The answer must be the data, repeated exactly.
◇ ◇ ◇ ◇ ◇
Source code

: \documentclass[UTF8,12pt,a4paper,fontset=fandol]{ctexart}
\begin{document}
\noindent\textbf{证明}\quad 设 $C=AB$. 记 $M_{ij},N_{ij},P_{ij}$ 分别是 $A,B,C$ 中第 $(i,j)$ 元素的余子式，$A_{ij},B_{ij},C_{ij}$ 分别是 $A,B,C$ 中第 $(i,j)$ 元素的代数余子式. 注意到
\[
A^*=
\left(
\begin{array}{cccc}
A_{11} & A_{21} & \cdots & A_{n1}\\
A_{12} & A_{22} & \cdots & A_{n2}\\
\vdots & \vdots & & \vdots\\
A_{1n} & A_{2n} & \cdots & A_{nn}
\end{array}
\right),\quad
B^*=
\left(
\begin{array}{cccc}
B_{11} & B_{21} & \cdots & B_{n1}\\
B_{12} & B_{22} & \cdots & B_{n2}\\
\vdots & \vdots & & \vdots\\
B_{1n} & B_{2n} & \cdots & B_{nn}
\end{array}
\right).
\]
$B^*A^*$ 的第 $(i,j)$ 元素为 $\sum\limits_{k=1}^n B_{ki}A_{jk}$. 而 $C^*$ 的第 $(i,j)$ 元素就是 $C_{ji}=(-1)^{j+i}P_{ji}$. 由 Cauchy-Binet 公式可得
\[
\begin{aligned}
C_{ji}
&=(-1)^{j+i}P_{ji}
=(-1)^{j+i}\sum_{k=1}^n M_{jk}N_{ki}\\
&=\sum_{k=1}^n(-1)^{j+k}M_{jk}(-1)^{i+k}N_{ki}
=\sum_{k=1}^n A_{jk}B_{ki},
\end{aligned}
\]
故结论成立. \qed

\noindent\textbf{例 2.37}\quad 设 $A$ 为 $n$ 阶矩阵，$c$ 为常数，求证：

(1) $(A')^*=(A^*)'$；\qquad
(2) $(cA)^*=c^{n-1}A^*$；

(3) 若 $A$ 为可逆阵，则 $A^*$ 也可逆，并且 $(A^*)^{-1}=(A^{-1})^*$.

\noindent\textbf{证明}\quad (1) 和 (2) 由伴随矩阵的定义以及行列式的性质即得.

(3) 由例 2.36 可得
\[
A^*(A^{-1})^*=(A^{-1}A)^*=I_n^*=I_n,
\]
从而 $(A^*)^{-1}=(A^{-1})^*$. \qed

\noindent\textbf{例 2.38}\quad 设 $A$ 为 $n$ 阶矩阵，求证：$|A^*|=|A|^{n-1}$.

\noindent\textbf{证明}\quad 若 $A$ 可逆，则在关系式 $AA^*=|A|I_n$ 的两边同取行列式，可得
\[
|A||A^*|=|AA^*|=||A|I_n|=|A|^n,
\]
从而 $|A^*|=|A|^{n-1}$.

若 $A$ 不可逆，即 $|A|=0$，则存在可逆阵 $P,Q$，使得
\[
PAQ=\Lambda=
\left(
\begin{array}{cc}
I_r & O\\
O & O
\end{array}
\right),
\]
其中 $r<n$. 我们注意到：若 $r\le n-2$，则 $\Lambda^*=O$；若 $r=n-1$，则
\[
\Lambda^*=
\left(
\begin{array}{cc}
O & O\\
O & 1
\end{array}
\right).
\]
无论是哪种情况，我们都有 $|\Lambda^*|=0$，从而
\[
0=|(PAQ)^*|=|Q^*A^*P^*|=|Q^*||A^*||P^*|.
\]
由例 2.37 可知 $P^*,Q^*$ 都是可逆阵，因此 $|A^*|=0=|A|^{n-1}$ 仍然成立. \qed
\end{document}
◇ ◇ ◇ ◇ ◇
--- Result of this task ---
Source code

: \documentclass[UTF8,12pt,a4paper,fontset=fandol]{ctexart}
\begin{document}
\noindent\textbf{证明}\quad 设 $C=AB$. 记 $M_{ij},N_{ij},P_{ij}$ 分别是 $A,B,C$ 中第 $(i,j)$ 元素的余子式，$A_{ij},B_{ij},C_{ij}$ 分别是 $A,B,C$ 中第 $(i,j)$ 元素的代数余子式. 注意到
\[
A^*=
\left(
\begin{array}{cccc}
A_{11} & A_{21} & \cdots & A_{n1}\\
A_{12} & A_{22} & \cdots & A_{n2}\\
\vdots & \vdots & & \vdots\\
A_{1n} & A_{2n} & \cdots & A_{nn}
\end{array}
\right),\quad
B^*=
\left(
\begin{array}{cccc}
B_{11} & B_{21} & \cdots & B_{n1}\\
B_{12} & B_{22} & \cdots & B_{n2}\\
\vdots & \vdots & & \vdots\\
B_{1n} & B_{2n} & \cdots & B_{nn}
\end{array}
\right).
\]
$B^*A^*$ 的第 $(i,j)$ 元素为 $\sum\limits_{k=1}^n B_{ki}A_{jk}$. 而 $C^*$ 的第 $(i,j)$ 元素就是 $C_{ji}=(-1)^{j+i}P_{ji}$. 由 Cauchy-Binet 公式可得
\[
\begin{aligned}
C_{ji}
&=(-1)^{j+i}P_{ji}
=(-1)^{j+i}\sum_{k=1}^n M_{jk}N_{ki}\\
&=\sum_{k=1}^n(-1)^{j+k}M_{jk}(-1)^{i+k}N_{ki}
=\sum_{k=1}^n A_{jk}B_{ki},
\end{aligned}
\]
故结论成立. \qed

\noindent\textbf{例 2.37}\quad 设 $A$ 为 $n$ 阶矩阵，$c$ 为常数，求证：

(1) $(A')^*=(A^*)'$；\qquad
(2) $(cA)^*=c^{n-1}A^*$；

(3) 若 $A$ 为可逆阵，则 $A^*$ 也可逆，并且 $(A^*)^{-1}=(A^{-1})^*$.

\noindent\textbf{证明}\quad (1) 和 (2) 由伴随矩阵的定义以及行列式的性质即得.

(3) 由例 2.36 可得
\[
A^*(A^{-1})^*=(A^{-1}A)^*=I_n^*=I_n,
\]
从而 $(A^*)^{-1}=(A^{-1})^*$. \qed

\noindent\textbf{例 2.38}\quad 设 $A$ 为 $n$ 阶矩阵，求证：$|A^*|=|A|^{n-1}$.

\noindent\textbf{证明}\quad 若 $A$ 可逆，则在关系式 $AA^*=|A|I_n$ 的两边同取行列式，可得
\[
|A||A^*|=|AA^*|=||A|I_n|=|A|^n,
\]
从而 $|A^*|=|A|^{n-1}$.

若 $A$ 不可逆，即 $|A|=0$，则存在可逆阵 $P,Q$，使得
\[
PAQ=\Lambda=
\left(
\begin{array}{cc}
I_r & O\\
O & O
\end{array}
\right),
\]
其中 $r<n$. 我们注意到：若 $r\le n-2$，则 $\Lambda^*=O$；若 $r=n-1$，则
\[
\Lambda^*=
\left(
\begin{array}{cc}
O & O\\
O & 1
\end{array}
\right).
\]
无论是哪种情况，我们都有 $|\Lambda^*|=0$，从而
\[
0=|(PAQ)^*|=|Q^*A^*P^*|=|Q^*||A^*||P^*|.
\]
由例 2.37 可知 $P^*,Q^*$ 都是可逆阵，因此 $|A^*|=0=|A|^{n-1}$ 仍然成立. \qed
\end{document}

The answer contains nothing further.